On the day gold closed down $3.80 at $1813.70 and silver closed down $0.13 at $20.67.

On Thursday gold looked weaker although it pushed to $1825.00 on news that May’s CPE (Personal Consumption Expenditures) showed an annualized 6.3% inflation rate. But traders sold the rally and gold made new weekly lows. The theory here is that monthly inflation numbers are looking “steady” which might cause FOMC alarm considering the latest ECB commentary. Reuters – “Bringing down high inflation will be painful and could even crash growth, but it must be done quickly to prevent rapid price growth from becoming entrenched, the world’s top central bank chiefs said at the European Central Bank’s annual conference in Portugal.”

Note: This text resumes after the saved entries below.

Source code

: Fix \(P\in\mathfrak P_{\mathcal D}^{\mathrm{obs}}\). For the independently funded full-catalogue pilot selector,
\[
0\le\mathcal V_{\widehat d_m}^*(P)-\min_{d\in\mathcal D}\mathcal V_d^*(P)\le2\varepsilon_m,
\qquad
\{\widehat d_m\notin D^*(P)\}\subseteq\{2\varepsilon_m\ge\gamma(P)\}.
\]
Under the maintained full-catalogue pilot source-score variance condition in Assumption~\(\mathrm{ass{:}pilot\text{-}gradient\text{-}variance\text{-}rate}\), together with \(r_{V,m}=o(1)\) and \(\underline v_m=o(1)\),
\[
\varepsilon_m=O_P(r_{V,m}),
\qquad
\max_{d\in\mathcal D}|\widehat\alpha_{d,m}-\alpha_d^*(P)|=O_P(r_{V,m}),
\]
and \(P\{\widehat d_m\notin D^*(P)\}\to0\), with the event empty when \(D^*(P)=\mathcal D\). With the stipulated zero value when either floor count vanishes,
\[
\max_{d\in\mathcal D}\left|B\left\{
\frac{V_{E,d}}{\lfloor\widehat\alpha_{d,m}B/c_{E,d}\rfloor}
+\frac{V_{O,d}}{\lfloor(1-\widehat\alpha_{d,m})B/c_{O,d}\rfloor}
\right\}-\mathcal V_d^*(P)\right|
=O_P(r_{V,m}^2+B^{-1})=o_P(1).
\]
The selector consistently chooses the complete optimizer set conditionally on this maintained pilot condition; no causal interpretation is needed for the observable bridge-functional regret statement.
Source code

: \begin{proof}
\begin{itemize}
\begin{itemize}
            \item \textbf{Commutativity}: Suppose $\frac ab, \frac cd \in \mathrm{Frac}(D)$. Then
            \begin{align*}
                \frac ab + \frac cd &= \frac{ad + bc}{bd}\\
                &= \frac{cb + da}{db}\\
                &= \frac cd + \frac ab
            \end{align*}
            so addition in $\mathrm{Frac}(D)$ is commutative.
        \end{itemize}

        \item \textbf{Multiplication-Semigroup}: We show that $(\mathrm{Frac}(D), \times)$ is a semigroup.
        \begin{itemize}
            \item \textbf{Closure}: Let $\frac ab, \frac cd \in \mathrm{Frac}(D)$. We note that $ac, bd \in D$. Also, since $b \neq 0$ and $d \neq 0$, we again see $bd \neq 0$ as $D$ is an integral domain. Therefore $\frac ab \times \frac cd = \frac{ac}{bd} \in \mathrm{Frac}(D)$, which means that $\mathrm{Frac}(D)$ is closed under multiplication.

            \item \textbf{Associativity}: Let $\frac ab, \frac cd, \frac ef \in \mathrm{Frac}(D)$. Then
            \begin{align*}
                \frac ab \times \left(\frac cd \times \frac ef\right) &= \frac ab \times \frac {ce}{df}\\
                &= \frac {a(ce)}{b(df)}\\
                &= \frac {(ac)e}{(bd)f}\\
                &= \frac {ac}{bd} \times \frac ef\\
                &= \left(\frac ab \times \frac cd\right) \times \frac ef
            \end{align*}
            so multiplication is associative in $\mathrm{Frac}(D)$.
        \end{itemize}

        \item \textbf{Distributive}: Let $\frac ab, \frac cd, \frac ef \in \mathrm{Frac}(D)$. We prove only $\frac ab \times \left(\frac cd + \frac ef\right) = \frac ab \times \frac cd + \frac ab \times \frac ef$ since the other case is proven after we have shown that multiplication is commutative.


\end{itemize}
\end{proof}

So, you again see here the typical push/pull confusion when hawkish interest rate concerns meet real physical demand created by fear of recession and the escalation of the Ukrainian war. Of course, this story line is not new and comes in many variations, but I would expect the same outcome. Defensive trading ranges for gold with a negative bias depending on how much more aggressive the Fed becomes between now and the middle of next year. They have already raised interest rates 3 times this year, the largest hike being 0.75 of a percentage point in June. As they try to slow the fastest rise in inflation, we have seen in 40 years. So, they have been aggressive, but the jury is still out as to whether these hawkish moves will be enough to at least slow the process and give the Fed some breathing room while international tensions continue to mount.

On the day gold closed down $9.60 at $1804.10 and silver closed down $0.39 at $20.28.

On Friday gold was typically divided – short sellers pushed the market lower on the open testing support, but traders bought the dip. I would not place too much faith in the $1785.00 bounce, it could simply be a short coving rally as paper traders square up accounts for a long weekend. The news that India has raised import duties on gold should also be taken with a grain of salt. Their precious metal demand usually spikes towards the end of the year (weddings and festivals). I expect a continued lethargic trade in the metals as recession fear grows both here and in Europe.

On the day gold closed down $5.20 at $1798.90 and silver closed down $0.68 at $1960.00.

Platinum closed down $23.00 at $875.40 and palladium closed up $22.10 at $1930.80.

Zaner (Chicago) – “Not surprisingly August gold has failed at the $1800 level and reached the lowest level since January 22nd. In retrospect, gold and silver were fortunate to have avoided the breakdown earlier this week. Even investors have turned negative toward gold and silver with both gold and silver ETF’s declining yesterday. As if the market needed more bearish news, India announced they would increase gold import taxes! About the most positive argument for gold and silver is that they are approaching a mostly liquidated spec and fund positioning. So far, surging economic uncertainty has seemingly resulted in physical selling instead of flight to quality buying. However, overall action in the US dollar continues to prompt partial long liquidation of a recent net spec and fund long position in gold of 199,195 contracts! While the net spec and fund long adjusted into the lows this week likely puts the net spec and fund long at the lowest level since June 2019, there does not appear to be a definitive bullish theme to shut off selling. The gold trade is so tone deaf to potential bullish issues a significant problem supplying electricity to South African consumers (including mining operations) has not surfaced in the gold trade news flow. Perhaps the trade has assumed South African gold production is no longer a key supply source, or perhaps the trade does not think electricity shortages will be of sustained duration. Going forward, a massive monthly and quarterly beating in gold and silver prices will likely discourage investment in the beginning of the 3rd quarter. In fact, with fear of large US interest rate hikes becoming a daily topic, markets like precious metals think the US Fed will ultimately get a grip on inflation even if the penalty is recession. The path of least resistance is down in gold and silver, but the risk and reward of fresh shorts at current levels and at current timing is unattractive.”